Third, the way the pensions industry is regulated by the government seems engineered to take an unjustifiably substantial regular slice out of pension funds to the benefit of brokers and the funds industry. Even if this is not formally a tax, it is a major disbenefit to people with pension funds that is equivalent to the combination of a tax on pension holders and subsidy to the financial services sector.


re: I take the points you make re the tax advantages of pension funds. In particular the fact that private sector pension funds are now to government coffers, what the friends of CRC was to the executives of the CRC; a slush fund to dip into, to keep their own salaries and benefits at the level they believe they are “entitled” to.

That said, my principle point relates to to the exporting of badly needed investment, through the conduit of pension funds.

[The “entitled” quote from one government minister and also from a long since retired Minister, both women as it happens!]

@DOCM / Grumpy

Thanks for links. Point taken re parlous state of economy.

This was further underlined in the SBP by Cliff Taylor yesterday.

His article indicates that NAMA are being asked to see if they can “accelerate” asset sales, the purpose being to repay AIB bonds before the date on the tin.

So NAMA assets will have to be dumped at yields of ?7%+, in order to put cash on the AIB balance sheet; an AIB that is full owned by a government that can borrow at 3%.

The differential interest rate (cost) will be labelled success at asset disposal, rather than yet further back-door support for AIB.
Chris Johns, Ir Times should note the SBP article, in calculating how much support the banks received.

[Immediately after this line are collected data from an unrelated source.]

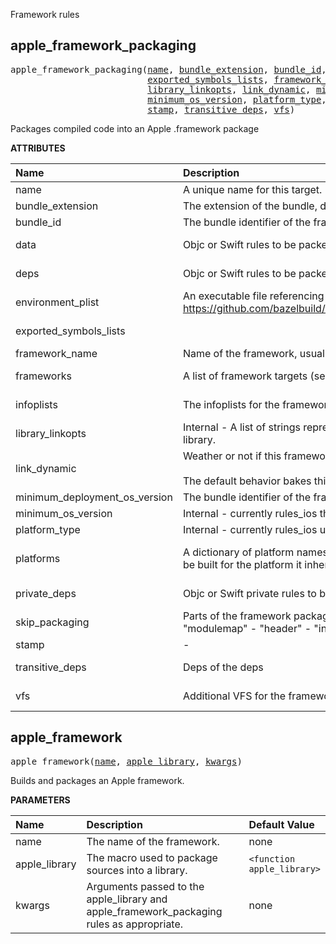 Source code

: <!-- Generated with Stardoc: http://skydoc.bazel.build -->

Framework rules

<a id="apple_framework_packaging"></a>

## apple_framework_packaging

<pre>
apple_framework_packaging(<a href="#apple_framework_packaging-name">name</a>, <a href="#apple_framework_packaging-bundle_extension">bundle_extension</a>, <a href="#apple_framework_packaging-bundle_id">bundle_id</a>, <a href="#apple_framework_packaging-data">data</a>, <a href="#apple_framework_packaging-deps">deps</a>, <a href="#apple_framework_packaging-environment_plist">environment_plist</a>,
                          <a href="#apple_framework_packaging-exported_symbols_lists">exported_symbols_lists</a>, <a href="#apple_framework_packaging-framework_name">framework_name</a>, <a href="#apple_framework_packaging-frameworks">frameworks</a>, <a href="#apple_framework_packaging-infoplists">infoplists</a>,
                          <a href="#apple_framework_packaging-library_linkopts">library_linkopts</a>, <a href="#apple_framework_packaging-link_dynamic">link_dynamic</a>, <a href="#apple_framework_packaging-minimum_deployment_os_version">minimum_deployment_os_version</a>,
                          <a href="#apple_framework_packaging-minimum_os_version">minimum_os_version</a>, <a href="#apple_framework_packaging-platform_type">platform_type</a>, <a href="#apple_framework_packaging-platforms">platforms</a>, <a href="#apple_framework_packaging-private_deps">private_deps</a>, <a href="#apple_framework_packaging-skip_packaging">skip_packaging</a>,
                          <a href="#apple_framework_packaging-stamp">stamp</a>, <a href="#apple_framework_packaging-transitive_deps">transitive_deps</a>, <a href="#apple_framework_packaging-vfs">vfs</a>)
</pre>

Packages compiled code into an Apple .framework package

**ATTRIBUTES**


| Name  | Description | Type | Mandatory | Default |
| :------------- | :------------- | :------------- | :------------- | :------------- |
| <a id="apple_framework_packaging-name"></a>name |  A unique name for this target.   | <a href="https://bazel.build/concepts/labels#target-names">Name</a> | required |  |
| <a id="apple_framework_packaging-bundle_extension"></a>bundle_extension |  The extension of the bundle, defaults to "framework".   | String | optional | <code>"framework"</code> |
| <a id="apple_framework_packaging-bundle_id"></a>bundle_id |  The bundle identifier of the framework. Currently unused.   | String | optional | <code>""</code> |
| <a id="apple_framework_packaging-data"></a>data |  Objc or Swift rules to be packed by the framework rule   | <a href="https://bazel.build/concepts/labels">List of labels</a> | optional | <code>[]</code> |
| <a id="apple_framework_packaging-deps"></a>deps |  Objc or Swift rules to be packed by the framework rule   | <a href="https://bazel.build/concepts/labels">List of labels</a> | required |  |
| <a id="apple_framework_packaging-environment_plist"></a>environment_plist |  An executable file referencing the environment_plist tool. Used to merge infoplists. See https://github.com/bazelbuild/rules_apple/blob/master/apple/internal/environment_plist.bzl#L69   | <a href="https://bazel.build/concepts/labels">Label</a> | optional | <code>None</code> |
| <a id="apple_framework_packaging-exported_symbols_lists"></a>exported_symbols_lists |     | <a href="https://bazel.build/concepts/labels">List of labels</a> | optional | <code>[]</code> |
| <a id="apple_framework_packaging-framework_name"></a>framework_name |  Name of the framework, usually the same as the module name   | String | required |  |
| <a id="apple_framework_packaging-frameworks"></a>frameworks |  A list of framework targets (see [<code>ios_framework</code>](https://github.com/bazelbuild/rules_apple/blob/master/doc/rules-ios.md#ios_framework)) that this target depends on.   | <a href="https://bazel.build/concepts/labels">List of labels</a> | optional | <code>[]</code> |
| <a id="apple_framework_packaging-infoplists"></a>infoplists |  The infoplists for the framework   | <a href="https://bazel.build/concepts/labels">List of labels</a> | optional | <code>[]</code> |
| <a id="apple_framework_packaging-library_linkopts"></a>library_linkopts |  Internal - A list of strings representing extra flags that are passed to the linker for the underlying library.   | List of strings | optional | <code>[]</code> |
| <a id="apple_framework_packaging-link_dynamic"></a>link_dynamic |  Weather or not if this framework is dynamic<br><br>The default behavior bakes this into the top level app. When false, it's statically linked.   | Boolean | optional | <code>False</code> |
| <a id="apple_framework_packaging-minimum_deployment_os_version"></a>minimum_deployment_os_version |  The bundle identifier of the framework. Currently unused.   | String | optional | <code>""</code> |
| <a id="apple_framework_packaging-minimum_os_version"></a>minimum_os_version |  Internal - currently rules_ios the dict <code>platforms</code>   | String | optional | <code>""</code> |
| <a id="apple_framework_packaging-platform_type"></a>platform_type |  Internal - currently rules_ios uses the dict <code>platforms</code>   | String | optional | <code>""</code> |
| <a id="apple_framework_packaging-platforms"></a>platforms |  A dictionary of platform names to minimum deployment targets. If not given, the framework will be built for the platform it inherits from the target that uses the framework as a dependency.   | <a href="https://bazel.build/rules/lib/dict">Dictionary: String -> String</a> | optional | <code>{}</code> |
| <a id="apple_framework_packaging-private_deps"></a>private_deps |  Objc or Swift private rules to be packed by the framework rule   | <a href="https://bazel.build/concepts/labels">List of labels</a> | optional | <code>[]</code> |
| <a id="apple_framework_packaging-skip_packaging"></a>skip_packaging |  Parts of the framework packaging process to be skipped. Valid values are: - "binary" - "modulemap" - "header" - "infoplist" - "private_header" - "swiftmodule" - "swiftdoc"   | List of strings | optional | <code>[]</code> |
| <a id="apple_framework_packaging-stamp"></a>stamp |  -   | Integer | optional | <code>0</code> |
| <a id="apple_framework_packaging-transitive_deps"></a>transitive_deps |  Deps of the deps   | <a href="https://bazel.build/concepts/labels">List of labels</a> | required |  |
| <a id="apple_framework_packaging-vfs"></a>vfs |  Additional VFS for the framework to export   | <a href="https://bazel.build/concepts/labels">List of labels</a> | optional | <code>[]</code> |


<a id="apple_framework"></a>

## apple_framework

<pre>
apple_framework(<a href="#apple_framework-name">name</a>, <a href="#apple_framework-apple_library">apple_library</a>, <a href="#apple_framework-kwargs">kwargs</a>)
</pre>

Builds and packages an Apple framework.

**PARAMETERS**


| Name  | Description | Default Value |
| :------------- | :------------- | :------------- |
| <a id="apple_framework-name"></a>name |  The name of the framework.   |  none |
| <a id="apple_framework-apple_library"></a>apple_library |  The macro used to package sources into a library.   |  <code>&lt;function apple_library&gt;</code> |
| <a id="apple_framework-kwargs"></a>kwargs |  Arguments passed to the apple_library and apple_framework_packaging rules as appropriate.   |  none |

Is it the same group who hold Irish government commercial property leases?.

A Preliminary Report on the Source of Ireland’s Banking Crisis ” by Klaus Regling and Max Watson-page 6:
“This was a plain vanilla property bubble,compounded by exceptional concentrations of lending to property-and notably commercial property”

When the commercial property bubble burst it bankrupted the entire Irish banking sector,which in turn bankrupted the sovereign.

Reckless Irish banks lent billions against the feudal leases i.e. upward-only rent reviews tied to long leases,not aganist the properties themselves ,and created the greatest commercial property bubble in the history of mankind.

The reason Ireland had these ruinous leases was because the sovereign signed them.
All Haughey’s bagmen are sovereign landlords.